═════ SOURCE DATA

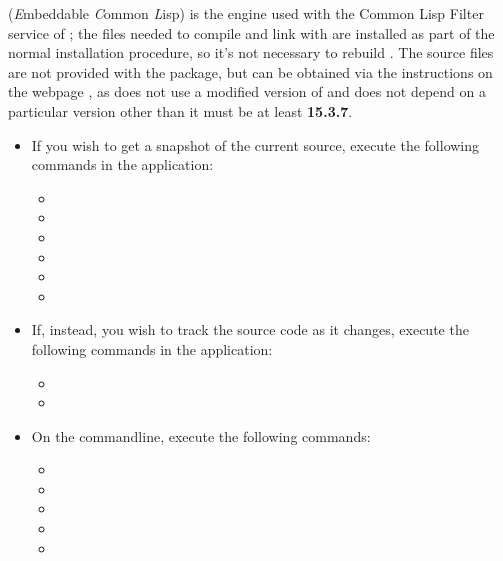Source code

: 


\tertiaryEnd
\secondaryEnd
{}
\textbf{\ECL} (\textit{E}mbeddable \textit{C}ommon \textit{L}isp) is the
 engine used with the Common Lisp Filter service of \mplusm{}; the
files needed to compile and link with \textbf{\ECL} are installed as part of the normal
\mplusm{} installation procedure, so it's not necessary to rebuild \textbf{\ECL}.
The source files are not provided with the  package, but can be obtained
via the instructions on the web\longDash{}page
, as
\mplusm{} does not use a modified version of \textbf{\ECL} and does not depend on a
particular version \longDash{} other than it must be at least \textbf{15.3.7}.
\begin{itemize}
\item If you wish to get a snapshot of the current source, execute the following
commands in the  application:
\begin{itemize}
\item {}
\item\exSp{}
\item\exSp{}
\item\exSp{}
\item\exSp{}
\item\exSp{}
\end{itemize}
\item\exSp{}If, instead, you wish to track the source code as it changes, execute the
following commands in the  application:
\begin{itemize}
\item {}
\item\exSp{}
\end{itemize}
\item\exSp{}On the command\longDash{}line, execute the following commands:
\begin{itemize}
\item {}
\item\exSp{}
\item\exSp{}
\item\exSp{}
\item\exSp{}
\end{itemize}
\end{itemize}
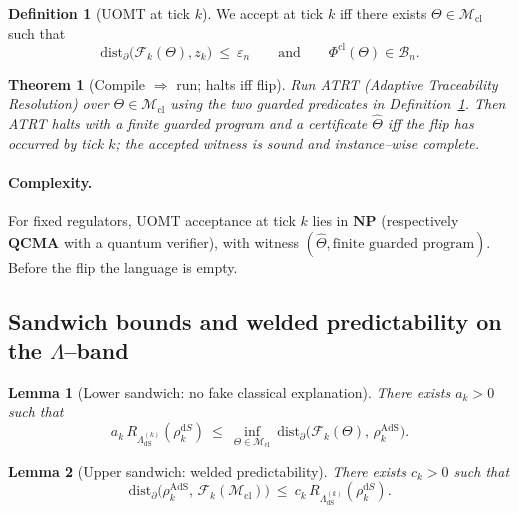 \documentclass[10pt]{article}
\theoremstyle{definition}
\newtheorem{definition}{Definition}[section]
\theoremstyle{plain}
\newtheorem{theorem}{Theorem}[section]
\newtheorem{lemma}{Lemma}[section]
\begin{document}
\begin{definition}[UOMT at tick $k$]
\label{def:uomt-8}
We accept at tick $k$ iff there exists $\Theta\in \mathcal M_{\mathrm{cl}}$ such that
\[
\mathrm{dist}_\partial\!\big(\mathcal F_k(\Theta), z_k\big)\ \le \ \varepsilon_n
\qquad\text{and}\qquad
\Phi^{\mathrm{cl}}(\Theta)\in \mathcal B_n .
\]
\end{definition}

\begin{theorem}[Compile $\Rightarrow$ run; halts iff flip]
\label{thm:compile-halts-8}
Run ATRT (Adaptive Traceability Resolution) over $\Theta\in\mathcal M_{\mathrm{cl}}$ using the two guarded predicates in Definition~\ref{def:uomt-8}.
Then ATRT halts with a finite guarded program and a certificate $\widehat \Theta$ \emph{iff} the flip has occurred by tick $k$; the accepted witness is sound and instance--wise complete.
\end{theorem}

\paragraph{Complexity.}\label{par:uom-main-203}
For fixed regulators, UOMT acceptance at tick $k$ lies in $\mathbf{NP}$ (respectively $\mathbf{QCMA}$ with a quantum verifier), with witness $(\widehat \Theta,\text{finite guarded program})$.
Before the flip the language is empty.

\subsection{\texorpdfstring{Sandwich bounds and welded predictability on the $\Lambda$--band}{Sandwich bounds and welded predictability on the Lambda--band}}
\label{subsec:sandwich-8}

\begin{lemma}[Lower sandwich: no fake classical explanation]
\label{lem:lower-sandwich}
There exists $a_k>0$ such that
\[
a_k\,R_{\Lambda^{(k)}_{\mathrm{dS}}}(\rho_k^{\mathrm dS})
\ \le\ \inf_{\Theta\in\mathcal M_{\mathrm{cl}}}\ \mathrm{dist}_\partial\!\big(\mathcal F_k(\Theta),\,\rho_k^{\mathrm{AdS}}\big).
\]
\end{lemma}

\begin{lemma}[Upper sandwich: welded predictability]
\label{lem:upper-sandwich}
There exists $c_k>0$ such that
\[
\mathrm{dist}_\partial\!\big(\rho_k^{\mathrm{AdS}},\,\mathcal F_k(\mathcal M_{\mathrm{cl}})\big)
\ \le\ c_k\,R_{\Lambda^{(k)}_{\mathrm{dS}}}(\rho_k^{\mathrm dS}).
\]
\end{lemma}
\end{document}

══════════

- PROBLEM DESCRIPTION: Write out the lines of the entries above exactly, beginning with the first and ending with the line that contains "Run ATRT (Adaptive". No picture goes in.

- SOLUTION FOR THIS PROBLEM:
Source code

: 


\tertiaryEnd
\secondaryEnd
{}
\textbf{\ECL} (\textit{E}mbeddable \textit{C}ommon \textit{L}isp) is the
 engine used with the Common Lisp Filter service of \mplusm{}; the
files needed to compile and link with \textbf{\ECL} are installed as part of the normal
\mplusm{} installation procedure, so it's not necessary to rebuild \textbf{\ECL}.
The source files are not provided with the  package, but can be obtained
via the instructions on the web\longDash{}page
, as
\mplusm{} does not use a modified version of \textbf{\ECL} and does not depend on a
particular version \longDash{} other than it must be at least \textbf{15.3.7}.
\begin{itemize}
\item If you wish to get a snapshot of the current source, execute the following
commands in the  application:
\begin{itemize}
\item {}
\item\exSp{}
\item\exSp{}
\item\exSp{}
\item\exSp{}
\item\exSp{}
\end{itemize}
\item\exSp{}If, instead, you wish to track the source code as it changes, execute the
following commands in the  application:
\begin{itemize}
\item {}
\item\exSp{}
\end{itemize}
\item\exSp{}On the command\longDash{}line, execute the following commands:
\begin{itemize}
\item {}
\item\exSp{}
\item\exSp{}
\item\exSp{}
\item\exSp{}
\end{itemize}
\end{itemize}
 \documentclass[10pt]{article}
\theoremstyle{definition}
\newtheorem{definition}{Definition}[section]
\theoremstyle{plain}
\newtheorem{theorem}{Theorem}[section]
\newtheorem{lemma}{Lemma}[section]
\begin{document}
\begin{definition}[UOMT at tick $k$]
\label{def:uomt-8}
We accept at tick $k$ iff there exists $\Theta\in \mathcal M_{\mathrm{cl}}$ such that
\[
\mathrm{dist}_\partial\!\big(\mathcal F_k(\Theta), z_k\big)\ \le \ \varepsilon_n
\qquad\text{and}\qquad
\Phi^{\mathrm{cl}}(\Theta)\in \mathcal B_n .
\]
\end{definition}

\begin{theorem}[Compile $\Rightarrow$ run; halts iff flip]
\label{thm:compile-halts-8}
Run ATRT (Adaptive Traceability Resolution) over $\Theta\in\mathcal M_{\mathrm{cl}}$ using the two guarded predicates in Definition~\ref{def:uomt-8}.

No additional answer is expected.